Phillips Flashback: A Visit From Pierre Bonnard
From the Archives
French painter Pierre Bonnard visited The Phillips Collection in 1926 after serving on the jury of the Carnegie International, an art exhibition in Pittsburgh, Pennsylvania. On the train to Washington, Bonnard was so fascinated by the architecture of a club sandwich that he made a sketch of it.

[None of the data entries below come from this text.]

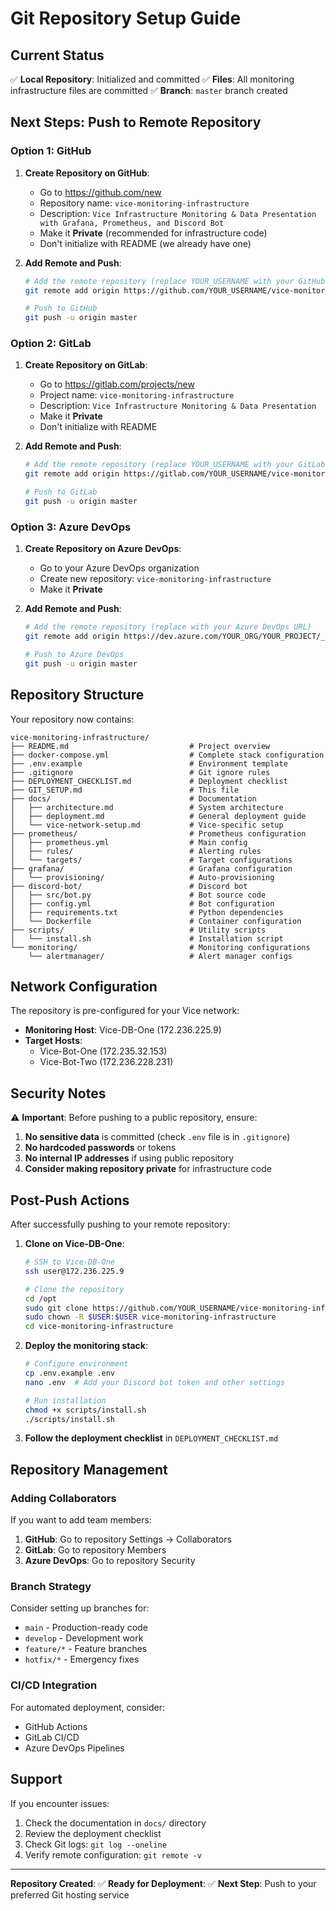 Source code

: # Git Repository Setup Guide

## Current Status

✅ **Local Repository**: Initialized and committed
✅ **Files**: All monitoring infrastructure files are committed
✅ **Branch**: `master` branch created

## Next Steps: Push to Remote Repository

### Option 1: GitHub

1. **Create Repository on GitHub**:
   - Go to https://github.com/new
   - Repository name: `vice-monitoring-infrastructure`
   - Description: `Vice Infrastructure Monitoring & Data Presentation with Grafana, Prometheus, and Discord Bot`
   - Make it **Private** (recommended for infrastructure code)
   - Don't initialize with README (we already have one)

2. **Add Remote and Push**:
   ```bash
   # Add the remote repository (replace YOUR_USERNAME with your GitHub username)
   git remote add origin https://github.com/YOUR_USERNAME/vice-monitoring-infrastructure.git
   
   # Push to GitHub
   git push -u origin master
   ```

### Option 2: GitLab

1. **Create Repository on GitLab**:
   - Go to https://gitlab.com/projects/new
   - Project name: `vice-monitoring-infrastructure`
   - Description: `Vice Infrastructure Monitoring & Data Presentation`
   - Make it **Private**
   - Don't initialize with README

2. **Add Remote and Push**:
   ```bash
   # Add the remote repository (replace YOUR_USERNAME with your GitLab username)
   git remote add origin https://gitlab.com/YOUR_USERNAME/vice-monitoring-infrastructure.git
   
   # Push to GitLab
   git push -u origin master
   ```

### Option 3: Azure DevOps

1. **Create Repository on Azure DevOps**:
   - Go to your Azure DevOps organization
   - Create new repository: `vice-monitoring-infrastructure`
   - Make it **Private**

2. **Add Remote and Push**:
   ```bash
   # Add the remote repository (replace with your Azure DevOps URL)
   git remote add origin https://dev.azure.com/YOUR_ORG/YOUR_PROJECT/_git/vice-monitoring-infrastructure
   
   # Push to Azure DevOps
   git push -u origin master
   ```

## Repository Structure

Your repository now contains:

```
vice-monitoring-infrastructure/
├── README.md                           # Project overview
├── docker-compose.yml                  # Complete stack configuration
├── .env.example                        # Environment template
├── .gitignore                          # Git ignore rules
├── DEPLOYMENT_CHECKLIST.md             # Deployment checklist
├── GIT_SETUP.md                        # This file
├── docs/                               # Documentation
│   ├── architecture.md                 # System architecture
│   ├── deployment.md                   # General deployment guide
│   └── vice-network-setup.md           # Vice-specific setup
├── prometheus/                         # Prometheus configuration
│   ├── prometheus.yml                  # Main config
│   ├── rules/                          # Alerting rules
│   └── targets/                        # Target configurations
├── grafana/                            # Grafana configuration
│   └── provisioning/                   # Auto-provisioning
├── discord-bot/                        # Discord bot
│   ├── src/bot.py                      # Bot source code
│   ├── config.yml                      # Bot configuration
│   ├── requirements.txt                # Python dependencies
│   └── Dockerfile                      # Container configuration
├── scripts/                            # Utility scripts
│   └── install.sh                      # Installation script
└── monitoring/                         # Monitoring configurations
    └── alertmanager/                   # Alert manager configs
```

## Network Configuration

The repository is pre-configured for your Vice network:

- **Monitoring Host**: Vice-DB-One (172.236.225.9)
- **Target Hosts**: 
  - Vice-Bot-One (172.235.32.153)
  - Vice-Bot-Two (172.236.228.231)

## Security Notes

⚠️ **Important**: Before pushing to a public repository, ensure:

1. **No sensitive data** is committed (check `.env` file is in `.gitignore`)
2. **No hardcoded passwords** or tokens
3. **No internal IP addresses** if using public repository
4. **Consider making repository private** for infrastructure code

## Post-Push Actions

After successfully pushing to your remote repository:

1. **Clone on Vice-DB-One**:
   ```bash
   # SSH to Vice-DB-One
   ssh user@172.236.225.9
   
   # Clone the repository
   cd /opt
   sudo git clone https://github.com/YOUR_USERNAME/vice-monitoring-infrastructure.git
   sudo chown -R $USER:$USER vice-monitoring-infrastructure
   cd vice-monitoring-infrastructure
   ```

2. **Deploy the monitoring stack**:
   ```bash
   # Configure environment
   cp .env.example .env
   nano .env  # Add your Discord bot token and other settings
   
   # Run installation
   chmod +x scripts/install.sh
   ./scripts/install.sh
   ```

3. **Follow the deployment checklist** in `DEPLOYMENT_CHECKLIST.md`

## Repository Management

### Adding Collaborators

If you want to add team members:

1. **GitHub**: Go to repository Settings → Collaborators
2. **GitLab**: Go to repository Members
3. **Azure DevOps**: Go to repository Security

### Branch Strategy

Consider setting up branches for:
- `main` - Production-ready code
- `develop` - Development work
- `feature/*` - Feature branches
- `hotfix/*` - Emergency fixes

### CI/CD Integration

For automated deployment, consider:
- GitHub Actions
- GitLab CI/CD
- Azure DevOps Pipelines

## Support

If you encounter issues:

1. Check the documentation in `docs/` directory
2. Review the deployment checklist
3. Check Git logs: `git log --oneline`
4. Verify remote configuration: `git remote -v`

---

**Repository Created**: ✅
**Ready for Deployment**: ✅
**Next Step**: Push to your preferred Git hosting service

During his visit to the Phillips, Bonnard asked Marjorie Phillips, an artist in her own right, to lend him some paints and brushes so he could “improve” a section of his painting Early Spring. Marjorie Phillips, fearing the worst, fibbed and told Bonnard that all of her paints and brushes were in Ebensburg, Pennsylvania, where she went to work during the summer months. Bonnard was enchanted with the color soaked work of American painter John Twachtman, particularly his canvas entitled The Emerald Pool, based on his observations of hot springs in Yellowstone Park. Duncan Phillips asked Bonnard to look at half a dozen of Marjorie Phillips’s paintings. Bonnard suggested, “draw more” and “get the character.”
Following his return to France, Bonnard wrote to the Phillipses, “I still work despite my age. I imagine Mrs. Duncan Phillips continues to paint as sensitively as in the paintings I saw on my American trip.”